Deux poids, deux mesures
«Les manifestants pro Ras Bath n’ont rien à voir avec une quelconque sympathie pour celui-ci. Ce sont les rancœurs nées de l’opération de libération des voies publiques. Opération menée uniquement contre les pauvres. Comment comprendre, en effet, qu’aucune mesure antérieure similaire comme l’obligation de port du casque, la lutte contre les faux diplômes, etc. n’a pu être menée à terme ? Cette fois-ci on va jusqu’au bout parce que les pauvres constituent la seule cible…), c’est en substance ce que dit un auditeur pour expliquer l’ampleur des manifestations pro Ras Bath et exprimer le sentiment d’injustice nourri par des milliers d’autres comme lui. ‘’ C’est une population aigrie tout simplement par bien d’épreuves’’ renchérit un autre. Comme quoi, l’incident, à priori isolé, doit être placé dans un contexte global.
L’inédit
«Je n’aurais jamais cru que les autorités pouvaient bloquer l’accès à Facebook et autres… », ce sont les propos d’un internaute à qui l’on venait d’expliquer l’impossibilité d’accéder à Facebook durant les manifestations pro Ras Bath. Cela est inédit et il est à l’actif de Me Tall, ministre de la Communication et des Nouvelles technologies de l’information.
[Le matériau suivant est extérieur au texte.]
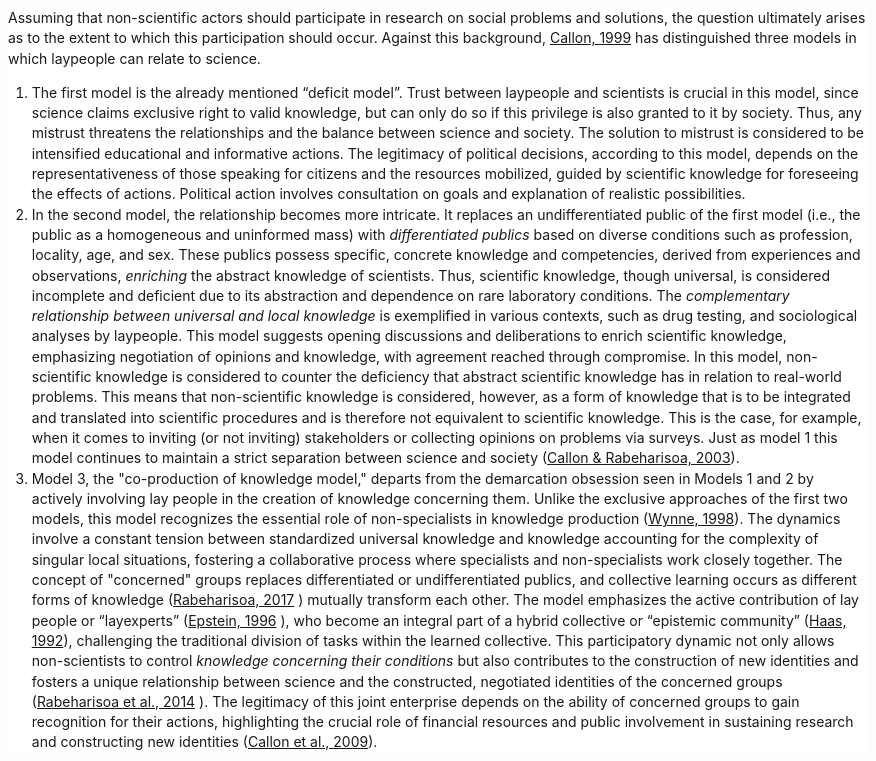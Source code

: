 Assuming that non-scientific actors should participate in research on social problems and solutions, the question ultimately arises as to the extent to which this participation should occur. Against this background, [Callon, 1999](https://lean-sphynx-49b.notion.site/Callon-1999-de2e1c2f5b4c4b1bbd70d7f8e29a0fe0?pvs=21) has distinguished three models in which laypeople can relate to science.

1. The first model is the already mentioned “deficit model”. Trust between laypeople and scientists is crucial in this model, since science claims exclusive right to valid knowledge, but can only do so if this privilege is also granted to it by society. Thus, any mistrust threatens the relationships and the balance between science and society. The solution to mistrust is considered to be intensified educational and informative actions. The legitimacy of political decisions, according to this model, depends on the representativeness of those speaking for citizens and the resources mobilized, guided by scientific knowledge for foreseeing the effects of actions. Political action involves consultation on goals and explanation of realistic possibilities.
2. In the second model, the relationship becomes more intricate. It replaces an undifferentiated public of the first model (i.e., the public as a homogeneous and uninformed mass) with _differentiated publics_ based on diverse conditions such as profession, locality, age, and sex. These publics possess specific, concrete knowledge and competencies, derived from experiences and observations, _enriching_ the abstract knowledge of scientists. Thus, scientific knowledge, though universal, is considered incomplete and deficient due to its abstraction and dependence on rare laboratory conditions. The _complementary relationship between universal and local knowledge_ is exemplified in various contexts, such as drug testing, and sociological analyses by laypeople. This model suggests opening discussions and deliberations to enrich scientific knowledge, emphasizing negotiation of opinions and knowledge, with agreement reached through compromise. In this model, non-scientific knowledge is considered to counter the deficiency that abstract scientific knowledge has in relation to real-world problems. This means that non-scientific knowledge is considered, however, as a form of knowledge that is to be integrated and translated into scientific procedures and is therefore not equivalent to scientific knowledge. This is the case, for example, when it comes to inviting (or not inviting) stakeholders or collecting opinions on problems via surveys. Just as model 1 this model continues to maintain a strict separation between science and society ([Callon & Rabeharisoa, 2003](https://lean-sphynx-49b.notion.site/Callon-Rabeharisoa-2003-50d309a3a14e4267b0ad96cfc6ca3411?pvs=21)).
3. Model 3, the "co-production of knowledge model," departs from the demarcation obsession seen in Models 1 and 2 by actively involving lay people in the creation of knowledge concerning them. Unlike the exclusive approaches of the first two models, this model recognizes the essential role of non-specialists in knowledge production ([Wynne, 1998](https://lean-sphynx-49b.notion.site/Wynne-1998-a12e88a4b6b54bf9a7abf2c5c5c470c4?pvs=21)). The dynamics involve a constant tension between standardized universal knowledge and knowledge accounting for the complexity of singular local situations, fostering a collaborative process where specialists and non-specialists work closely together. The concept of "concerned" groups replaces differentiated or undifferentiated publics, and collective learning occurs as different forms of knowledge ([Rabeharisoa, 2017](https://lean-sphynx-49b.notion.site/Rabeharisoa-2017-80c10a6d5199485c93ead61dacb549b0?pvs=21) ) mutually transform each other. The model emphasizes the active contribution of lay people or “layexperts” ([Epstein, 1996](https://lean-sphynx-49b.notion.site/Epstein-1996-9090d11088524320b3ac4b279cebf454?pvs=21) ), who become an integral part of a hybrid collective or “epistemic community” ([Haas, 1992](https://lean-sphynx-49b.notion.site/Haas-1992-faa274a170fa4b5a914aecb29082a613?pvs=21)), challenging the traditional division of tasks within the learned collective. This participatory dynamic not only allows non-scientists to control _knowledge concerning their conditions_ but also contributes to the construction of new identities and fosters a unique relationship between science and the constructed, negotiated identities of the concerned groups ([Rabeharisoa et al., 2014](https://lean-sphynx-49b.notion.site/Rabeharisoa-et-al-2014-6a455045eeef4370822d8b7c64951e8c?pvs=21) ). The legitimacy of this joint enterprise depends on the ability of concerned groups to gain recognition for their actions, highlighting the crucial role of financial resources and public involvement in sustaining research and constructing new identities ([Callon et al., 2009](https://lean-sphynx-49b.notion.site/Callon-et-al-2009-a6a49d891d984609bc722aadba159ebf?pvs=21)).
D’ailleurs ce n’est pas seulement Facebook qui a été concerné par la mesure de censure, des stations radios aussi ont été perturbées. Comme quoi l’Affaire Ras Bath a véritablement fait peur aux autorités. Qui ont dû tirer les enseignements du Printemps Arabe dont la réussite est venue surtout des réseaux sociaux. Aussi, au-delà de l’Affaire Ras Bath, le régime IBK vient de franchir un nouveau pas en s’attaquant à l’un des fondements de la liberté d’expression et de la Presse : l’accès à l’information. Me Tall imprime sa marque, et de ce fait, entre tristement dans l’histoire, même si la décision a pu venir des services de sécurité voire plus haut. Par ailleurs, cette crise doit amener les autorités à prendre à bras-le-corps le cas des radios promotrices des charlatans et de plus en plus du Jihad.
Attitude incompréhensible des manifestants
Quand on sait tous les évènements douloureux que vit le Mali et qui ont difficilement ou pas du tout mobilisé les Bamakois, l’on comprend assez mal qu’autant de personnes arpentent les rues et prennent autant de risques rien que pour soutenir un individu. En effet, la crise du Nord, l’insécurité grandissante, les positions de la France et de la Minusma, les nombreuses humiliations subies sont autant de situations qui auraient dû mobiliser les citoyens. Mais il n’en fait rien, comme si tout ce qui se passe ne concernait que les seuls gouvernants. L’explication ne pourrait donc venir que des rancœurs accumulées pendant longtemps, notamment à la faveur de l’opération de libération des voies publiques. Ras Bath ne fut donc qu’un prétexte pour se donner conscience et défier les pouvoirs publics.